You don’t necessarily need to be a “techie” in order to keep your home safe while RVing. There are many non-tech tips that work, too.
- Trusted neighbor. Ask a neighbor to check on your home periodically, especially to check the sides and back of the house. (A thief will usually enter a home in the spot least visible from the street.) Invite the neighbor to park a car in your driveway, to give the appearance that someone is home, too. I’m sure they’ll be happy to help you protect your home while you’re gone.
- Lawn care. Ask someone to mow your yard, rake leaves, shovel snow, etc., while you’re away. Do everything you can to give the impression that someone is home.
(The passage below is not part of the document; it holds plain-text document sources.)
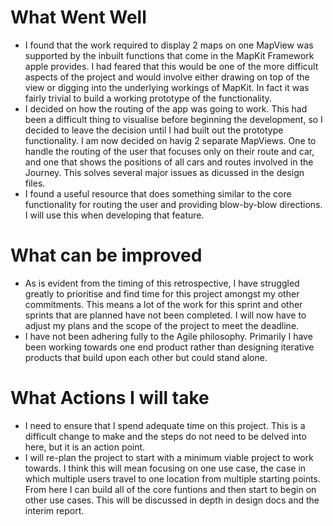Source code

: 

# What Went Well

- I found that the work required to display 2 maps on one MapView was supported by the inbuilt functions that come in the MapKit Framework apple provides. I had feared that this would be one of the more difficult aspects of the project and would involve either drawing on top of the view or digging into the underlying workings of MapKit. In fact it was fairly trivial to build a working prototype of the functionality.
- I decided on how the routing of the app was going to work. This had been a difficult thing to visualise before beginning the development, so I decided to leave the decision until I had built out the prototype functionality. I am now decided on havig 2 separate MapViews. One to handle the routing of the user that focuses only on their route and car, and one that shows the positions of all cars and routes involved in the Journey. This solves several major issues as dicussed in the design files.
- I found a useful resource that does something similar to the core functionality for routing the user and providing blow-by-blow directions. I will use this when developing that feature.

# What can  be improved

- As is evident from the timing of this retrospective, I have struggled greatly to prioritise and find time for this project amongst my other commitments. This means a lot of the work for this sprint and other sprints that are planned have not been completed. I will now have to adjust my plans and the scope of the project to meet the deadline.
- I have not been adhering fully to the Agile philosophy. Primarily I have been working towards one end product rather than designing iterative products that build upon each other but could stand alone.

# What Actions I will take

- I need to ensure that I spend adequate time on this project. This is a difficult change to make and the steps do not need to be delved into here, but it is an action point.
- I will re-plan the project to start with a minimum viable project to work towards. I think this will mean focusing on one use case, the case in which multiple users travel to one location from multiple starting points. From here I can build all of the core funtions and then start to begin on other use cases. This will be discussed in depth in design docs and the interim report.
- Lock it up. Make sure ladders, tools, etc., are locked securely inside the garage or house. (You don’t want to make things easier for a would-be thief.) Lock your large garage door(s) by disabling the remote door opener if you have one. If your garage has a side or back door to the outside, be sure it’s also securely locked. Double-check all windows and doors in your home to make sure they are also locked. (Double-cylinder deadbolts are highly recommended by security experts.) If you have sentimental or expensive items that you won’t be taking with you, make sure to store them in a bank lock box or home safe. And don’t forget to secure the doggie door or other pet entrance into your home. Some thieves are adept at contortion-like maneuvers when highly motivated. If you have a fenced yard, be sure to lock the gate(s).
- Stop deliveries. Stop all mail, UPS, newspaper, or other home delivery for the time you’ll be away from your home. Ask a trusted neighbor to pull any fliers left at your door (like political pamphlets) or on your lawn (from a lawn care provider).
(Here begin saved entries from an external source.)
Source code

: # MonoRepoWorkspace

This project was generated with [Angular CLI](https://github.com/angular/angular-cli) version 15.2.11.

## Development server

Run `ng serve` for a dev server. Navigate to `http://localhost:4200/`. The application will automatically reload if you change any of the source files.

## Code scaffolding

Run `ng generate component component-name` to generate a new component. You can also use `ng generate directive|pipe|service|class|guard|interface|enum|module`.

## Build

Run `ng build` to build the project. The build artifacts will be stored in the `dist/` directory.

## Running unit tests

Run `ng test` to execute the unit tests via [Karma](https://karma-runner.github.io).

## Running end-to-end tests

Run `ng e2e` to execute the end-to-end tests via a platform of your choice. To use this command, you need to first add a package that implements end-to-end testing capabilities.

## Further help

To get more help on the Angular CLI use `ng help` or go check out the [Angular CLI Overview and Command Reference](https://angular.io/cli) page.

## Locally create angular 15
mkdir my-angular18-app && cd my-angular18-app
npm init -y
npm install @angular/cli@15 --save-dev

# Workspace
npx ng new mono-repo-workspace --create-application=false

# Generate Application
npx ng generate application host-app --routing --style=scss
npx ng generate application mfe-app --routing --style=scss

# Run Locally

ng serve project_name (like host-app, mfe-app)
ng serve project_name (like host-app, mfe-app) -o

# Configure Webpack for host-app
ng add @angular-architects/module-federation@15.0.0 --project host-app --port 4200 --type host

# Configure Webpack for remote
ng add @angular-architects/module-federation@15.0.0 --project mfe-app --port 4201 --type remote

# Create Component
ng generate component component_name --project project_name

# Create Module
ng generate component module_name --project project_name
- Don’t announce your plans. Do not post your vacation plans on social media. It’s a good idea not to broadcast your plans except for people who need to know.
- Remove your “hidden” key. Many folks keep an extra house key in a potted plant, fake rock, or (please say it isn’t so) under the welcome mat. (Yipes!) If you plan to be away, it’s best to bring that “hidden key” inside the house. Maybe forever.
- Clean the keypad. Dingy fingerprints on your coded entry system can be a dead giveaway to a burglar. Clean it off just to be safe.
- Protect electronics. Unplug the computer, TVs, and other appliances or make sure they are safely connected to a surge protector.
- Turn water off. We always have the city turn off our water while we’re gone. It not only saves us money, but it ensures that no water leaks or burst pipes will cause damage. When we get home we’ll ask the city to turn the water back on. That way, we’re home to see (or hear) any leaks that may occur when the water pressure surges back through the pipes.